Cultivating a hub of innovation in biological research for generations to come
Cambridge Biocentrum is a centralised hub for the School of Biological Sciences at Cambridge University which builds on the School’s impressive scientific pedigree and ensures that it has the facilities to maintain it for generations to come.
Facilitating Interdisciplinary Research
The BioCentrum provides a new vision for the Downing and Old Addenbrooke’s sites that honours their history while transforming them into a vibrant, modern, attractive hub for learning, teaching and research.
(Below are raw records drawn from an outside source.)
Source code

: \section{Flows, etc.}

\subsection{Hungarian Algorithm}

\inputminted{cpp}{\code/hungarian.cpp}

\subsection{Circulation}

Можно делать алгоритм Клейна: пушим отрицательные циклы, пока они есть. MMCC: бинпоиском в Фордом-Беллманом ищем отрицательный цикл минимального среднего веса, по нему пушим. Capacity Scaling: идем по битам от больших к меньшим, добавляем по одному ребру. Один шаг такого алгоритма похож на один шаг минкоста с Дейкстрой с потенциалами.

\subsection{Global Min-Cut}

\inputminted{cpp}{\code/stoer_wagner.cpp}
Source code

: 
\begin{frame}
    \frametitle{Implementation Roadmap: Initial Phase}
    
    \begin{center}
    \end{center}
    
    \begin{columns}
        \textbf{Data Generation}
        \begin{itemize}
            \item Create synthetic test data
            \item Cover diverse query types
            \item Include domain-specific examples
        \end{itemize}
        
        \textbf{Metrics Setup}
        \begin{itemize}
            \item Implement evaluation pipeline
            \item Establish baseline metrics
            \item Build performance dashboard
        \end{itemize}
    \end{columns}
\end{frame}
The masterplan strategy allows the individual buildings – historic and proposed - to function collectively for teaching and research. The shared facilities will provide flexibility of usage for thematic research clusters to be based around the current biological sciences departments.
The Biocentrum will have one main entrance, new shared social facilities and better links across the site. A new quad at its heart will be shared between the teaching and research spaces and facilitate and encourage interaction and interdisciplinary research and enabling new disciplines to emerge.
Expanding capacity
The masterplan refurbishes existing buildings and integrates them with new buildings to create a united research facility.
Deep plan research wings house labs and specialist research areas. A 'spine' links these together, with nodes where they join to provide the circulation and servicing. A social ‘fulcrum’ pavilion is placed in the green heart of Hopkins Court and provides a space for all researchers to come together in shared social and administrative facilities.
Overall, the masterplan has the potential to increase the number of research scientists from 1,600 to 2,000 across the site and increase the space per researcher to be comparable with those of new life sciences buildings nationally and internationally.